Aynı zamanda toplumsal hafızayı taşıyan ve dönüştüren bir güç. Sanatla kurduğumuz ilişki sadece estetik değil. Aynı zamanda dünyayı anlama, hissetme ve anlatma biçimiyle ilgili.
ÜCRETSİZ ETKİNLİKLER, GENÇLERE YÖNELİK PROJELER...- Büyük bir sanat kurumusunuz. Sanatın topluma yayılması için neler yapıyorsunuz?
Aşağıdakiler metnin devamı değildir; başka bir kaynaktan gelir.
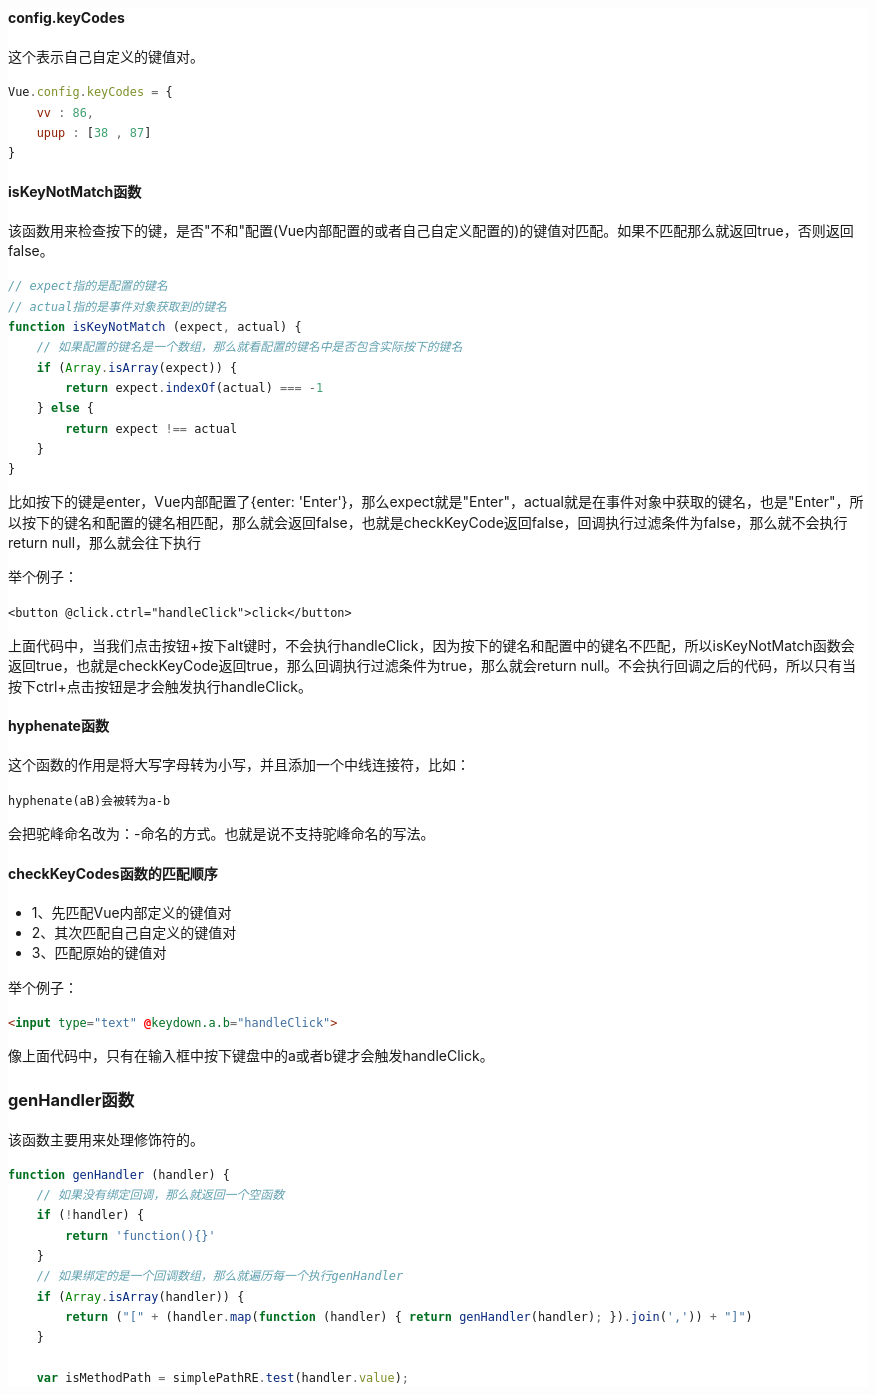 #### config.keyCodes
这个表示自己自定义的键值对。
```javascript
Vue.config.keyCodes = {
    vv : 86,
    upup : [38 , 87]
}
```
#### isKeyNotMatch函数
该函数用来检查按下的键，是否"不和"配置(Vue内部配置的或者自己自定义配置的)的键值对匹配。如果不匹配那么就返回true，否则返回false。

```javascript
// expect指的是配置的键名
// actual指的是事件对象获取到的键名
function isKeyNotMatch (expect, actual) {
    // 如果配置的键名是一个数组，那么就看配置的键名中是否包含实际按下的键名
    if (Array.isArray(expect)) {
        return expect.indexOf(actual) === -1
    } else {
        return expect !== actual
    }
}
```
比如按下的键是enter，Vue内部配置了{enter: 'Enter'}，那么expect就是"Enter"，actual就是在事件对象中获取的键名，也是"Enter"，所以按下的键名和配置的键名相匹配，那么就会返回false，也就是checkKeyCode返回false，回调执行过滤条件为false，那么就不会执行return null，那么就会往下执行

举个例子：

```
<button @click.ctrl="handleClick">click</button>
```
上面代码中，当我们点击按钮+按下alt键时，不会执行handleClick，因为按下的键名和配置中的键名不匹配，所以isKeyNotMatch函数会返回true，也就是checkKeyCode返回true，那么回调执行过滤条件为true，那么就会return null。不会执行回调之后的代码，所以只有当按下ctrl+点击按钮是才会触发执行handleClick。
#### hyphenate函数
这个函数的作用是将大写字母转为小写，并且添加一个中线连接符，比如：
```
hyphenate(aB)会被转为a-b
```
会把驼峰命名改为：-命名的方式。也就是说不支持驼峰命名的写法。
#### checkKeyCodes函数的匹配顺序

- 1、先匹配Vue内部定义的键值对
- 2、其次匹配自己自定义的键值对
- 3、匹配原始的键值对

举个例子：

```html
<input type="text" @keydown.a.b="handleClick">
```
像上面代码中，只有在输入框中按下键盘中的a或者b键才会触发handleClick。

### genHandler函数
该函数主要用来处理修饰符的。
```javascript
function genHandler (handler) {
    // 如果没有绑定回调，那么就返回一个空函数
    if (!handler) {
        return 'function(){}'
    }
    // 如果绑定的是一个回调数组，那么就遍历每一个执行genHandler
    if (Array.isArray(handler)) {
        return ("[" + (handler.map(function (handler) { return genHandler(handler); }).join(',')) + "]")
    }

    var isMethodPath = simplePathRE.test(handler.value);
```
Erişilebilirliği her zaman önceliklendiriyoruz. Ücretsiz etkinlikler, gençlere yönelik projeler, katılımcı atölyelerle daha çok kişiye ulaşmak için çok yönlü çalışıyoruz. Öğrenci biletleri, kombine avantajlar, kurumsal sponsorlarımızın etki alanlarında destekleyici iş modelleri gibi geliştirmelerle yalnızca bilet sağlamayı değil, nitelikli sanatı erişilebilir kılmayı hedefliyoruz. Sadece sahnede olanı değil, hayatın içinde var olan sanatı da destekleyerek etki alanımızı genişletmeye çalışıyoruz. İzleyiciyi sadece izleyen değil, üreten bir özneye dönüştürmek bizim için çok önemli. Sosyal fayda alanında bir yandan kültür sanat sektörüne eğitimli işgücü kazandırıyor, diğer yandan toplumun dezavantajlı kesimlerini sanatla buluşturacak projeler geliştiriyoruz.
KÜLTÜR SANAT KURUMLARININ BAĞIMSIZLIĞI- Ülkemizde sanat’ta sansüre, yasaklara uğruyor. Siz ne düşünüyorsunuz?
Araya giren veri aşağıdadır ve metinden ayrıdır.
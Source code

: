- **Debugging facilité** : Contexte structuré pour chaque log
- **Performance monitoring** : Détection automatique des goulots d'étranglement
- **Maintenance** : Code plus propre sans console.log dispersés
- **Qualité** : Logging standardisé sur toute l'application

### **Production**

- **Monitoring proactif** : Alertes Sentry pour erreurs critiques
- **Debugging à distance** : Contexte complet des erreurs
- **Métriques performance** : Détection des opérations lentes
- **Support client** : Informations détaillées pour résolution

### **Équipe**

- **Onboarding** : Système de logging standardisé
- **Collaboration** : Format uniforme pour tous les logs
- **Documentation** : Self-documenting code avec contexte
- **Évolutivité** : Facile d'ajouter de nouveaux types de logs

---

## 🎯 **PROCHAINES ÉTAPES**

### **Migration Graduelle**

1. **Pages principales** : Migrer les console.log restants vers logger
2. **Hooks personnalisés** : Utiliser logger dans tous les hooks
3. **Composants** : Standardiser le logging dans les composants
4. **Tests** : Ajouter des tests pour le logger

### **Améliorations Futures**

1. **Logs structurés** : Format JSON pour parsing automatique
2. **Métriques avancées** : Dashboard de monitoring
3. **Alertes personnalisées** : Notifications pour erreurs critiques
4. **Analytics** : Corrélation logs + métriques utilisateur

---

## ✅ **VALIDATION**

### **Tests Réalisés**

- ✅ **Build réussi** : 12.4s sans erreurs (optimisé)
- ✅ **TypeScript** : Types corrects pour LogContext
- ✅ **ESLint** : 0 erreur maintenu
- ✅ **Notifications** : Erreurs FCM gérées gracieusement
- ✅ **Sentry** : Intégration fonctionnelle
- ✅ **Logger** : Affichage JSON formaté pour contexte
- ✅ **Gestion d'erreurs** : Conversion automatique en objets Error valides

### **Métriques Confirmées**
Kültür sanat sektörü, özgün içeriğin ve yaratıcılığın kalbi. Kültür sanat kurumlarının bağımsızlığı, sadece sanatçılar için değil toplumun tamamı için çok önemli. Kültür sanat kurumları, içerikleriyle toplumun farklı kesimlerinin ifade etme biçimlerini zenginleştirirken toplumsal diyalogların güçlenmesine de katkıda bulunuyor. Bu durum, kültürel değişimlerin korunması, güncelleştirilmesi ve sürdürülebilir üretimin devamlılığı açısından büyük önem taşıyor.
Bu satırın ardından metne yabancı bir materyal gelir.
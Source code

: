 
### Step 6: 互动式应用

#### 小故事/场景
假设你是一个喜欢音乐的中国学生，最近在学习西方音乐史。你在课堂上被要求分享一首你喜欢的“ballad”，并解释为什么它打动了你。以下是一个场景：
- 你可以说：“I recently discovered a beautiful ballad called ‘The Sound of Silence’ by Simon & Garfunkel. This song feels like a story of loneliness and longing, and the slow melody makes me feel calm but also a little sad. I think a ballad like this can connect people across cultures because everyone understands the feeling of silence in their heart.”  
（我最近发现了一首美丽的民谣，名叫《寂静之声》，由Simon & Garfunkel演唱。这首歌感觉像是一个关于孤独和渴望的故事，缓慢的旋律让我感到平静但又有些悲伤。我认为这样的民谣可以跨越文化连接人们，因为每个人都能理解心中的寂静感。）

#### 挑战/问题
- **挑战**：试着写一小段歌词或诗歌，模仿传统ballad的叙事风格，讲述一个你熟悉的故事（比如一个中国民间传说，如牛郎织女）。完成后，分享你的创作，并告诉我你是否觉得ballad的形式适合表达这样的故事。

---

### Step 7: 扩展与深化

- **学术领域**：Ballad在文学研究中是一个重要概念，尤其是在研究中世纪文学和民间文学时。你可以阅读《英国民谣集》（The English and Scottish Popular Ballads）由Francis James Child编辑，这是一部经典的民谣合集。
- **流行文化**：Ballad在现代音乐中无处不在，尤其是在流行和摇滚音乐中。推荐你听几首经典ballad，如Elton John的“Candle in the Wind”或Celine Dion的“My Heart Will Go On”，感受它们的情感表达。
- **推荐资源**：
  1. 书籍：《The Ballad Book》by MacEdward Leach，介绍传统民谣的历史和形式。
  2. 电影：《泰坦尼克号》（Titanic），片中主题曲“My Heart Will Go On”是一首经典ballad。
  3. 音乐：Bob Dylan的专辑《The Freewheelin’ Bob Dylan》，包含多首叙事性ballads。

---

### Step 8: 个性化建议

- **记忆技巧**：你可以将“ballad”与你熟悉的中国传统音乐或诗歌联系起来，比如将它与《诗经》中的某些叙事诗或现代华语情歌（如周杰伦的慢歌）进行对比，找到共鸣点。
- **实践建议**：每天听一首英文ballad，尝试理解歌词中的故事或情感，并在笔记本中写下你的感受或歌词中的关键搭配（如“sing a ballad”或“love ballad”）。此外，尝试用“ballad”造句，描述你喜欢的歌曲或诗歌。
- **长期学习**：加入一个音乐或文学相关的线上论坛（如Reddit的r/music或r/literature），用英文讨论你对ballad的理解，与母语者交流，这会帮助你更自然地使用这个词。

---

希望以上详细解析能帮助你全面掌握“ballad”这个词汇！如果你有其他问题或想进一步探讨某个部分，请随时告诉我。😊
İLK TİYATROM, İLK KONSERİMSosyalBen, TEV, sosyal girişim Askıda Ne Var, konservatuvar öğrencileri, ilçe belediyeleri ve farklı yaş gruplarından burslu gençler ve öğretmenlerle iki yıldır yürüttüğümüz “İlk Tiyatrom İlk Konserim” projesi bu alandaki en önemli adımlarımızdan biri. “Hepimizin Sahnesi” mottosuyla gerçekleştirdiğimiz projemiz kapsamında sanata erişimi kısıtlı ve/ veya daha önce hiç tiyatro ya da konsere gitmemiş, sayısı 5 bini geçen çocuk, genç ve yetişkini etkinliklerimizde ücretsiz olarak ağırladık.
Ayrıca Mehmet Zorlu Vakfı bursiyerleri, Mehmet Zorlu Vakfı’nın paydaşı olduğu YetGen 21. Yüzyıl Yetkinlikleri Programı öğrencileri ve Zorlu Holding’in kurucu ortağı olduğu imece’nin gençlik komünitesini de farklı etkinliklerde misafir ediyoruz. Bu proje ile kültür sanat alanında yarattığımız etki sonucunda sosyal fayda alanında ödüle de layık görüldük. Hedefimiz uzun vadede projeyi tüm Türkiye’ye yaymak ve 2030 yılına kadar toplamda 15 bin kişiye ulaşmak.
Sektörün sürdürülebilirliğine katkı sağlamak da en önemli odaklarımızdan biri. Sahne sanatlarında yerli metinlere, nitelikli ve tecrübeli üreticilere daha fazla ihtiyacımız var. Zorlu PSM olarak gençlerin kültür sanat alanında ifade alanı bulmalarını sadece bir hedef değil, uzun vadeli bir sorumluluk olarak görüyoruz. Tiyatro alanına özgün içerikler kazandırmak amacıyla dört yıldır “PSM Atölye”yi düzenliyoruz.